Paul calls this action of God, this transition, a “triumphal procession”
(2 Cor. 2:14), and so it is.
Paul’s metaphor of procession is transitional, as well. Sacred places in
the ancient world often incorporated a via sacra, a sacred way for
movement and procession, for transition, to bring the worshiper from the
place where they were in the world to the sacred place they needed to be.
The religious tradition of ancient Israel, the tradition which formed our
Lord and Savior, was no different. The “day that the Lord has made” from
our psalm this morning is clearly a day of transition and procession, an
entrance into the Temple in Jerusalem. Check it out sometime when you have
a chance.
The religious procession is nothing less than a ritualized form of
transition, where something old ends and a new thing begins. Unlike the
notion of transition as “managed chaos”, the great transition that is at
the heart of Christianity is processional, a purposeful movement from
where we are in the world to where we need to be. Transition in a worldly
sense is all too often a dead-end, while the death and resurrection of
Jesus Christ never dead-ends but proceeds forward to life. If humanity is
to have something else than a dead-end, corporately and individually, then
the Resurrection of Jesus Christ is our only hope.
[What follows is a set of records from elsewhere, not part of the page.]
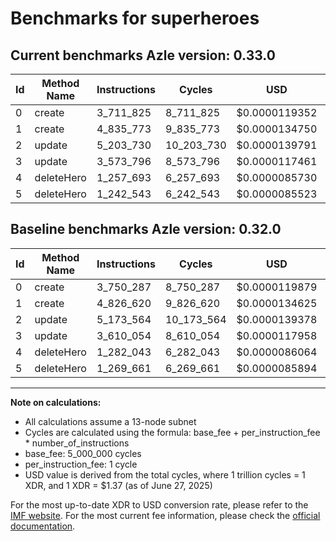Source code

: # Benchmarks for superheroes

## Current benchmarks Azle version: 0.33.0
| Id | Method Name | Instructions | Cycles | USD | USD/Million Calls | Change |
|-----------|-------------|------------|--------|-----|--------------|-------|
| 0 | create | 3_711_825 | 8_711_825 | $0.0000119352 | $11.93 | <font color="green">-38_462</font> |
| 1 | create | 4_835_773 | 9_835_773 | $0.0000134750 | $13.47 | <font color="red">+9_153</font> |
| 2 | update | 5_203_730 | 10_203_730 | $0.0000139791 | $13.97 | <font color="red">+30_166</font> |
| 3 | update | 3_573_796 | 8_573_796 | $0.0000117461 | $11.74 | <font color="green">-36_258</font> |
| 4 | deleteHero | 1_257_693 | 6_257_693 | $0.0000085730 | $8.57 | <font color="green">-24_350</font> |
| 5 | deleteHero | 1_242_543 | 6_242_543 | $0.0000085523 | $8.55 | <font color="green">-27_118</font> |

## Baseline benchmarks Azle version: 0.32.0
| Id | Method Name | Instructions | Cycles | USD | USD/Million Calls |
|-----------|-------------|------------|--------|-----|--------------|
| 0 | create | 3_750_287 | 8_750_287 | $0.0000119879 | $11.98 |
| 1 | create | 4_826_620 | 9_826_620 | $0.0000134625 | $13.46 |
| 2 | update | 5_173_564 | 10_173_564 | $0.0000139378 | $13.93 |
| 3 | update | 3_610_054 | 8_610_054 | $0.0000117958 | $11.79 |
| 4 | deleteHero | 1_282_043 | 6_282_043 | $0.0000086064 | $8.60 |
| 5 | deleteHero | 1_269_661 | 6_269_661 | $0.0000085894 | $8.58 |



---

**Note on calculations:**
- All calculations assume a 13-node subnet
- Cycles are calculated using the formula: base_fee + per_instruction_fee \* number_of_instructions
- base_fee: 5_000_000 cycles
- per_instruction_fee: 1 cycle
- USD value is derived from the total cycles, where 1 trillion cycles = 1 XDR, and 1 XDR = $1.37 (as of June 27, 2025)

For the most up-to-date XDR to USD conversion rate, please refer to the [IMF website](https://www.imf.org/external/np/fin/data/rms_sdrv.aspx).
For the most current fee information, please check the [official documentation](https://internetcomputer.org/docs/references/cycles-cost-formulas).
Think about the great transitions of your life for a moment. Any married
person knows what I’m talking about; anyone who has left their hometown to
go to another place to stay knows what I’m talking about. Leaving a job
and beginning a new one is transitional; the birth of a child is
transitional; and to be even more acute, the death of a loved one or the
end of a marriage in divorce is transition on a grand scale. We’ve even
had our share of transitions at Christ Church, Covington, over the past
year, and we’ll have some more over the next nine months, what with clergy
sabbaticals and new calls and learning to operate in a different, larger
pattern.
Now these things, these various manifestations of transition, might be
dead-ends for us, or they might be tremendously exciting and life-giving,
but in either case we will need to have faith: trust in God toward new
life. Where are you, in your life, in transition? Can you see that
transition in terms of Jesus’ death and resurrection, as the beginning of
new life? Is this day, this day of transition, just the latest one in a
chaotic series, or perhaps in a worst case a dead-end for you, or is it
“the day that the Lord has made”, in which he is moving you from where you
are to where you need to be?
God has brought you here this Easter to experience the passage of Jesus
Christ from death to life, and to share in it. He has gotten you dressed
and pulled together and here in time (in spite of the rain). He will bring
you in procession to this altar to be a part of this community. Wherever
you are in your life, whatever transition you are “managing”, God is
faithful to bring you out of death into life, through the Resurrection of
Jesus Christ.
The Rev’d John Bauerschmidt is Rector of Christ Church, Covington.